Loin des Chevaliers d'Émeraude qui connaissent un succès extraordinaire en France, avec 1,8 million de copies vendues, la nouvelle série d'Anne Robillard prend la forme d'un petit manuel d'ésotérisme, un concentré de ses propres croyances. Rencontre avec une adepte des anges déterminée à ne pas se faire plumer.

Les mondes fantastiques qu'invente Anne Robillard font l'objet d'un culte qui la dépasse elle-même.

Des fans donnent le nom de ses personnages à leurs enfants. D'autres souhaitent se marier dans les costumes des Chevaliers d'Émeraude, que revêtent les comédiens qui l'accompagnent lors d'événements publics.

Certains lui ont même demandé de créer une religion, ce qu'elle a refusé tout net. «Dès qu'il y a un chef, ce n'est pas une religion, c'est une secte. Et je ne veux pas être ce chef!»

Une trentaine de jeunes filles ont voulu aussi inventer une religion autour d'une des déesses de sa série. «Je leur ai dit qu'elles n'avaient pas compris mon oeuvre. On respecte tous les dieux. Un Chevalier d'Émeraude, c'est un serviteur du peuple en entier, pas juste d'un dieu, pas juste d'une personne.»

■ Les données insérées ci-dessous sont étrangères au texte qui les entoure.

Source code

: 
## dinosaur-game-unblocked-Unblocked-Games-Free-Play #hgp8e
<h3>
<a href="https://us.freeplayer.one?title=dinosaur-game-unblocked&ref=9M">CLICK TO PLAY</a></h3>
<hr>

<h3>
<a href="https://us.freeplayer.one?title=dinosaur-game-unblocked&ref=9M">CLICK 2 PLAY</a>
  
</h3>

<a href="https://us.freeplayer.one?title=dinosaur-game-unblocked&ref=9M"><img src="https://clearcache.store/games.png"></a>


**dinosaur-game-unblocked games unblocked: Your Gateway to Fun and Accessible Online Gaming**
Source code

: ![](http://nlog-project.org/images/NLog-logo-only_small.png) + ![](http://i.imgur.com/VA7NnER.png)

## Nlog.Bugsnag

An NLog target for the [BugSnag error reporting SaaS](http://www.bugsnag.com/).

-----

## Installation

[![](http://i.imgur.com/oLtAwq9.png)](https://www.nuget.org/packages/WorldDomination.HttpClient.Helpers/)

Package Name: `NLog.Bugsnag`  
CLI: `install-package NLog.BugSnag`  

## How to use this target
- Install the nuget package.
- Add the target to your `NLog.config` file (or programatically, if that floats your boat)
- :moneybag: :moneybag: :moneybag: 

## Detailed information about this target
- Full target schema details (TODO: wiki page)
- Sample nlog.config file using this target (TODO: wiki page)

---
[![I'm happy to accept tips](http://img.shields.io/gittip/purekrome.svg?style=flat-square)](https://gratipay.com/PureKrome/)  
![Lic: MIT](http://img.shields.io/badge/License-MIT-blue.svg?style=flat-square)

Un jour, elle a reçu un appel d'une dame de la Rive-Sud dont le mari mourant souhaitait connaître la fin de la série des Chevaliers. Le problème, c'est que l'auteure était en train de l'écrire. Anne Robillard est donc allée au chevet du lecteur et lui a raconté le dernier tome. Il est mort quelques jours plus tard. Sa femme a rappelé pour annoncer que son mari était parti heureux, disant qu'il allait «retrouver le chevalier Wellan sur les grandes plaines de lumière».

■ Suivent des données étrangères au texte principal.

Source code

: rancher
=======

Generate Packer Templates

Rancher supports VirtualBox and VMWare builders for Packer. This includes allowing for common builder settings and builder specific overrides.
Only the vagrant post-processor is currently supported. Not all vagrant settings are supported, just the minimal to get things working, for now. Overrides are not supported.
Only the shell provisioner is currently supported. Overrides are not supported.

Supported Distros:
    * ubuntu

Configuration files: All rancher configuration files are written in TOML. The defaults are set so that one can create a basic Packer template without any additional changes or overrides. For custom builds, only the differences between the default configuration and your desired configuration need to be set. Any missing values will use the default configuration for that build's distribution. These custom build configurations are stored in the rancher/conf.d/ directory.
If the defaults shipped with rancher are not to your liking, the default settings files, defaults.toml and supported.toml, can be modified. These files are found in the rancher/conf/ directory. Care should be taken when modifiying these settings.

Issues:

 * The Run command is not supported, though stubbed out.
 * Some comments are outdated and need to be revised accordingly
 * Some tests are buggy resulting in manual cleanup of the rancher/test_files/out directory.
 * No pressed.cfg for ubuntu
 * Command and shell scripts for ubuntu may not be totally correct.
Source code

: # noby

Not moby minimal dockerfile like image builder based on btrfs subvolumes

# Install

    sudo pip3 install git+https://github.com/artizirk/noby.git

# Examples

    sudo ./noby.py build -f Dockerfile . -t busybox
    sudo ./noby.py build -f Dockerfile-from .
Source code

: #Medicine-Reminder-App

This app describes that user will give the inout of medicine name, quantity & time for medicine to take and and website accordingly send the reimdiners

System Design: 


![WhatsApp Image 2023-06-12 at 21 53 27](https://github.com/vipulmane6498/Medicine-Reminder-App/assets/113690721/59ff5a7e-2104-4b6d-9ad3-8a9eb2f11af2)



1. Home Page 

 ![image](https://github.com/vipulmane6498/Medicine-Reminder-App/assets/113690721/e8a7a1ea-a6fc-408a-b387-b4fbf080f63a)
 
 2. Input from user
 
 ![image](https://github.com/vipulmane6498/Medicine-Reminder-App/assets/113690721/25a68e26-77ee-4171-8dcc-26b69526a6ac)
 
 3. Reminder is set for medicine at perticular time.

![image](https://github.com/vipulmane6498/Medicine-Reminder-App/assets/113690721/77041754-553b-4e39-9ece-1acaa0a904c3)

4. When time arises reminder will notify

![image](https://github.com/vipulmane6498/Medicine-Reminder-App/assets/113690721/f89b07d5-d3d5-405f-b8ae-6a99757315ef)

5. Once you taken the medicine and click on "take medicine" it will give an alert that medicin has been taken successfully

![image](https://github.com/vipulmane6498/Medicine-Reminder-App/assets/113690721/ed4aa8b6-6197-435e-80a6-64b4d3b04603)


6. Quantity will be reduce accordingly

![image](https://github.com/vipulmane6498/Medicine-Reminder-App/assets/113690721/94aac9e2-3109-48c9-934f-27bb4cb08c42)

Faut-il s'en étonner? La nouvelle série d'Anne Robillard, Les ailes d'Alexanne (trois tomes prévus pour l'instant), est un concentré de ses propres croyances ésotériques: anges, réincarnation, âmes nouvelles et âmes soeurs. Les Éditions Guy Saint-Jean le présente comme un roman pour adolescents bien qu'elle l'ait écrit, il y a 20 ans, en songeant aussi aux adultes. Par l'écriture, elle voulait s'expliquer à elle-même la mort de sa soeur Josée, survenue 10 ans plus tôt. Elle a cherché des réponses qui lui convenaient dans différentes religions et ouvrages ésotériques.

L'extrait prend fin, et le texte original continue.